On the eve of the summit, there are expected to be protests by human rights groups outside the Presidential Palace starting at noon. In the evening, the Human Rights Campaign will stage a "guerrilla visibility" to highlight the persecution and murder of LGBTQ people in Chechnya.
Human Rights Campaign spokesperson Stephen Peters said in an email that over the past 15 months, more than 100 LGBTQ people have been “rounded up, tortured, and abused,” and that as many as 20 have been killed.
Security around Finland's Presidential Palce has been tightening, with the country's Navy having taken steps to repel any possible threats from the air during the summit, according to a report in Finland's Seura magazine on Friday.
The Navy has put on alert three ships tasked with observation of airspace and repulsion of aerial threats. They have been fitted out with missiles and their crews have received confidential instructions on hypothetical emergency situations.
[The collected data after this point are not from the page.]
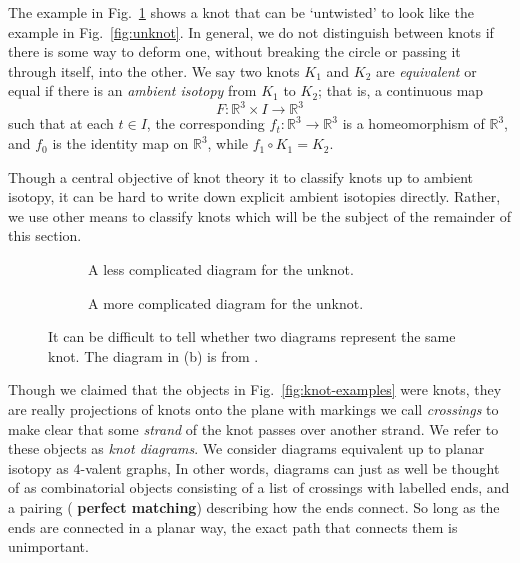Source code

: \documentclass[12pt]{report}
\newcommand{\R}{\mathbb{R}}
\newcommand{\notered}[1]{{\color{Red} \textbf{#1}}}
\begin{document}
The example in Fig.~\ref{fig:unknot-twisted} shows a knot that can be `untwisted' to look like the example in Fig.~\ref{fig:unknot}. In general, we do not distinguish between knots if there is some way to deform one, without breaking the circle or passing it through itself, into the other. We say two knots $K_{1}$ and $K_{2}$ are \textit{equivalent} or equal if there is an \textit{ambient isotopy} from $K_{1}$ to $K_{2}$; that is, a continuous map
\[F: \R^{3} \times I \longrightarrow \R^{3}\]
such that at each $t \in I$, the corresponding $f_{t}: \R^{3} \longrightarrow \R^{3}$ is a homeomorphism of $\R^{3}$, and $f_{0}$ is the identity map on $\R^{3}$, while $f_{1} \circ K_{1} = K_{2}$.

Though a central objective of knot theory it to classify knots up to ambient isotopy, it can be hard to write down explicit ambient isotopies directly. Rather, we use other means to classify knots which will be the subject of the remainder of this section.

\begin{figure}[hbt]
	\centering
	\hspace*{\fill}
	\begin{subfigure}[b]{0.35 \textwidth}
		\centering
		\def\svgscale{0.2}
		
		\caption{A less complicated diagram for the unknot.}
		\label{fig:unknot-twisted}
	\end{subfigure}
	\hspace*{\fill}
	\begin{subfigure}[b]{0.35 \textwidth}
		\centering
		\def\svgscale{0.2}
		
		\caption{A more complicated diagram for the unknot.}
		\label{fig:unknot-goertiz}
	\end{subfigure}
	\hspace*{\fill}
	\caption{It can be difficult to tell whether two diagrams represent the same knot. The diagram in (b) is from \cite{notes-on-knot-theory}.}
	\label{fig:more-unknots}
\end{figure}

Though we claimed that the objects in Fig.~\ref{fig:knot-examples} were knots, they are really projections of knots onto the plane with markings we call \textit{crossings} to make clear that some \textit{strand} of the knot passes over another strand. We refer to these objects as \textit{knot diagrams}. We consider diagrams equivalent up to planar isotopy as $4$-valent graphs, In other words, diagrams can just as well be thought of as combinatorial objects consisting of a list of crossings with labelled ends, and a pairing (\notered{perfect matching}) describing how the ends connect. So long as the ends are connected in a planar way, the exact path that connects them is unimportant.
\end{document}
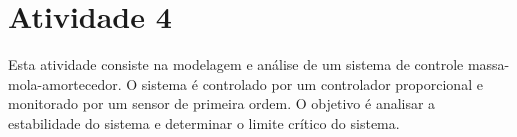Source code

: 
\section{Atividade 4}

Esta atividade consiste na modelagem e análise de um sistema de controle massa-mola-amortecedor. O sistema é controlado por um controlador proporcional e monitorado por um sensor de primeira ordem. O objetivo é analisar a estabilidade do sistema e determinar o limite crítico do sistema.








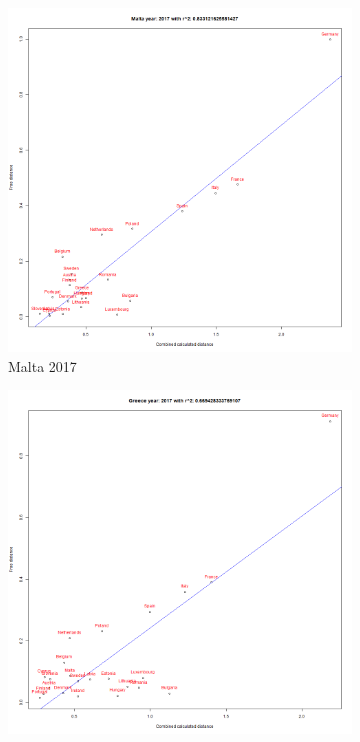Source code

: \documentclass[a4paper,twoside,10pt]{article}
\begin{document}
	\begin{figure}[H]
		\centering
		\begin{subfigure}[b]{0.3\textwidth}
			\centering
			\includegraphics[width=\textwidth]{images/Malta 2017.png}
			\caption{Malta 2017}
			\label{fig:Malta_2017}
		\end{subfigure}
		\hfill
		\begin{subfigure}[b]{0.3\textwidth}
			\centering
			\includegraphics[width=\textwidth]{images/Greece 2017.png}

\end{subfigure}
\end{figure}
\end{document}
The commanding staff of Finland’s Defense Forces, the press service of the naval forces and the Helsinki police have declined to comment. Officials at the Defense Forces said the operational tasks of the troops were confidential
From 1,000 to 2,000 police officers will also be on guard in the capital on the day of the summit. They will come to Helsinki from all the regional police departments of the country, up north to Lapland.
ABC News' Tanya Stukalova contributed to this report.